23. Ceza Dairesi 2015/8443 E. , 2016/6549 K.
"İçtihat Metni"MAHKEMESİ :Asliye Ceza Mahkemesi
SUÇ : Hizmet nedeniyle güveni kötüye kullanma
HÜKÜM : 5237 sayılı TCK"nın 155/2, 62, 52, 53, 58 maddeleri ve 647 sayılı Kanun"un 5. maddesi gereğince sanığın 10 ay hapis cezası ve 2.500 TL adli para cezası ile cezalandırılmasına. Mükerrirlere özgü infaz rejiminin ve cezanın infazından sonra denetimli serbestlik tedbirinin uygulanmasına.
Dosya incelenerek gereği düşünüldü;
Sanığın, içerisinde dokuma atıkları bulunan çuvalları katılandan ..."dan ...’daki tesislerine götürmek üzere teslim aldığı, bu çuvalları daha sonra dereye atarak başka bir yük alıp yoluna devam ettiği, çevre kirliliği nedeniyle katılan aleyhine kesilen idari para ceza sonucu durumun ortaya çıktığı anlaşıldığından hizmet nedeniyle güveni kötüye kullanma suçunun oluştuğuna yönelik kabulde isabetsizlik görülmemiştir.

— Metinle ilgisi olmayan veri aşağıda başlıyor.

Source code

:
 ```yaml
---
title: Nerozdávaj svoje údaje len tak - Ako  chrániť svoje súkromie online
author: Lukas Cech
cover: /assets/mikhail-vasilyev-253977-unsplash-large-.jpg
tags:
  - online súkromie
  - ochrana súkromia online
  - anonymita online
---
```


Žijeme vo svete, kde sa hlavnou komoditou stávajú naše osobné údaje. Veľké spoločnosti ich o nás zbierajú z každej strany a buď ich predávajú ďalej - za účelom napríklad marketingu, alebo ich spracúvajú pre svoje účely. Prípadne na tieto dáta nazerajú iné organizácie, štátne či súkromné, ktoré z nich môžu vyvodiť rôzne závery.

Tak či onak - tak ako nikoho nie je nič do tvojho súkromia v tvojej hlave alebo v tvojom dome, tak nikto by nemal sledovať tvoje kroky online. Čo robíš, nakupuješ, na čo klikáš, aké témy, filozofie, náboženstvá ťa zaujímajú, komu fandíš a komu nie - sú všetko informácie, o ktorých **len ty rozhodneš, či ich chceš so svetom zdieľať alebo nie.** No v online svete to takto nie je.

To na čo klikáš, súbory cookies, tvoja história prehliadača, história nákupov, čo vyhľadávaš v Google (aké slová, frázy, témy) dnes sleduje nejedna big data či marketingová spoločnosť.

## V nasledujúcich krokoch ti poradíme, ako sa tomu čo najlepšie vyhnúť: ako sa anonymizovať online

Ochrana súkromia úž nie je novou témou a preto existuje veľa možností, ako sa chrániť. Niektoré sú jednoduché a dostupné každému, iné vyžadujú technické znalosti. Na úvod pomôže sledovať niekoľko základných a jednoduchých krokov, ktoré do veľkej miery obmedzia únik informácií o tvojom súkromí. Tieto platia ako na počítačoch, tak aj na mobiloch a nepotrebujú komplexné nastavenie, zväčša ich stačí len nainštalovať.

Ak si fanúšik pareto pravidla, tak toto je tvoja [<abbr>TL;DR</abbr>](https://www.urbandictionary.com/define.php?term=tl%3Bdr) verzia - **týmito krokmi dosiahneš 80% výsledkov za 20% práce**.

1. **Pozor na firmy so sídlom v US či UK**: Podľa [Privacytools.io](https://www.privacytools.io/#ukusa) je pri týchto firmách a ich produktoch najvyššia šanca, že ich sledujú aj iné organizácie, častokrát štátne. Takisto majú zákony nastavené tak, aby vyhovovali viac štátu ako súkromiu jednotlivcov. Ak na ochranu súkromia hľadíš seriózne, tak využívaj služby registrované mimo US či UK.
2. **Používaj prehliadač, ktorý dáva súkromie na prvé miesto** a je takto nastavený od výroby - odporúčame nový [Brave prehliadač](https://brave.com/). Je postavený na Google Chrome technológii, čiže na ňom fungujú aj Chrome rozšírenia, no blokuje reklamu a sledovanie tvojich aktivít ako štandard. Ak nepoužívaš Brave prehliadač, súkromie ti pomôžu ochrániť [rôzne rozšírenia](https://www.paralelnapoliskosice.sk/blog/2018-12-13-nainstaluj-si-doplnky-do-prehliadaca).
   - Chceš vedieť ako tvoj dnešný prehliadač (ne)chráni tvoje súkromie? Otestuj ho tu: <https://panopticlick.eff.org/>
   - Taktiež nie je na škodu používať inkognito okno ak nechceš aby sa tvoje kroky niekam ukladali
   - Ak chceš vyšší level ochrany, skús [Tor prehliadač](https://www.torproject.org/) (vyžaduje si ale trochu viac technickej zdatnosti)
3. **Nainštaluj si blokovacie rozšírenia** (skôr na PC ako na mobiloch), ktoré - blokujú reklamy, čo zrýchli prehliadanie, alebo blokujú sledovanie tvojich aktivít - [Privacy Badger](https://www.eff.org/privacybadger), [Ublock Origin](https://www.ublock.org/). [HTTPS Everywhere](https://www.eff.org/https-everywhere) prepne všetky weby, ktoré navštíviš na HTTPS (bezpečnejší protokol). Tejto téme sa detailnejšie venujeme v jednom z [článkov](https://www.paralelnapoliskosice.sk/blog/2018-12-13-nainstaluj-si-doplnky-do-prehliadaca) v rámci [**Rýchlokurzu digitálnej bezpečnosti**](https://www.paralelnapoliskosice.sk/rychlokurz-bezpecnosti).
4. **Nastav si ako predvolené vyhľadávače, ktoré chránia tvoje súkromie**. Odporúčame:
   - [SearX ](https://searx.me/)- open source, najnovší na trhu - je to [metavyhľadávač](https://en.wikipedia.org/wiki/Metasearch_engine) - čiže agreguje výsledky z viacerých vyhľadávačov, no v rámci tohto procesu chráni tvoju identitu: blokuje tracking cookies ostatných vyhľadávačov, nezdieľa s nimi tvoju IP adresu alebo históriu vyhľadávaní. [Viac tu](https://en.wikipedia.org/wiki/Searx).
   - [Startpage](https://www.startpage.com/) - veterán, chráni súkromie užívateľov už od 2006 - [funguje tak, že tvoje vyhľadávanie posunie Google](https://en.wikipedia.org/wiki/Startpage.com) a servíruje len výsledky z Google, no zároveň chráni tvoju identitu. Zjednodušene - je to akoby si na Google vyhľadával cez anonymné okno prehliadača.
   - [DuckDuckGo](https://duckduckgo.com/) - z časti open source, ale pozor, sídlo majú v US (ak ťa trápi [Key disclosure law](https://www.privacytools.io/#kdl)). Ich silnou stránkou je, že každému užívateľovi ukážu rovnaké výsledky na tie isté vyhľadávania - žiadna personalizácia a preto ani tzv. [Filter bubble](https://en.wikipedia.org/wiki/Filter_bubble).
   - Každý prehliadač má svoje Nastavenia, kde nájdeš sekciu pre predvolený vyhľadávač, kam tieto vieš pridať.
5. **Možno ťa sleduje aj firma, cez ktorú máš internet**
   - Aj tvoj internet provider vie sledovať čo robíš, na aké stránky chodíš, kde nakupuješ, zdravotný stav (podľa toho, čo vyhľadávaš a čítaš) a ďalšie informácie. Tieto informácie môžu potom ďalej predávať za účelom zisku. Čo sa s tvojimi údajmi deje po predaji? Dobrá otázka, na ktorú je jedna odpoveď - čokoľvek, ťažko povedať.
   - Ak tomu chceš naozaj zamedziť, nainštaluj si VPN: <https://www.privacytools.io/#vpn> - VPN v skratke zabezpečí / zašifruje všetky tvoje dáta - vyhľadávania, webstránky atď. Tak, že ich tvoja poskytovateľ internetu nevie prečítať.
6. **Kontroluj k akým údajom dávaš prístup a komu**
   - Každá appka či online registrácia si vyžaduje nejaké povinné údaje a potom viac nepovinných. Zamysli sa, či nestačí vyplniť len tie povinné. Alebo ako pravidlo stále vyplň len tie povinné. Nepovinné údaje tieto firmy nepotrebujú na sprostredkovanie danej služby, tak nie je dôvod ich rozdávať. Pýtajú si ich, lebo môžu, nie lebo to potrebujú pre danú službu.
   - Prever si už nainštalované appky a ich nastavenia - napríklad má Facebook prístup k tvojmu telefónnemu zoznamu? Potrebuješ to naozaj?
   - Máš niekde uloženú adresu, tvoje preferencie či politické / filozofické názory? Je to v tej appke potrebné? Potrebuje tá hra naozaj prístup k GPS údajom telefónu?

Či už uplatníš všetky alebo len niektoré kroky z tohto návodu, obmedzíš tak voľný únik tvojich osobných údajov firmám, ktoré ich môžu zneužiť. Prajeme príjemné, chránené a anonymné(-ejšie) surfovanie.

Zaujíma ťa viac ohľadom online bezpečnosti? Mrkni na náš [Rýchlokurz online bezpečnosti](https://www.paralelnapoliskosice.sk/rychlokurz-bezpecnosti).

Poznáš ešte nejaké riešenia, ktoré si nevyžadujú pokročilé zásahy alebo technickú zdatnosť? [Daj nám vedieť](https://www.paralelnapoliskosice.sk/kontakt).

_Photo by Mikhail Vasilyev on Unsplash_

Sanık hakkında kurulan mahkumiyetin yasal sonucu olan 5237 sayılı TCK"nın 53/1. maddesinde düzenlenen hak yoksunluklarının, Anayasa Mahkemesi"nin 24.11.2015 tarih ve 29542 sayılı Resmi Gazete"de yayımlanarak yürürlüğe giren 08.10.2015 tarih, 2014/140 E, 2015/85 sayılı iptal kararı doğrultusunda infaz aşamasında gözetilmesi mümkün görülmüştür.
Mahkemenin göstermiş olduğu gerekçe yeterli görülerek tebliğnamedeki gerekçe gösterilmediği gerekçesiyle bozma isteyen görüşe iştirak edilmemiştir.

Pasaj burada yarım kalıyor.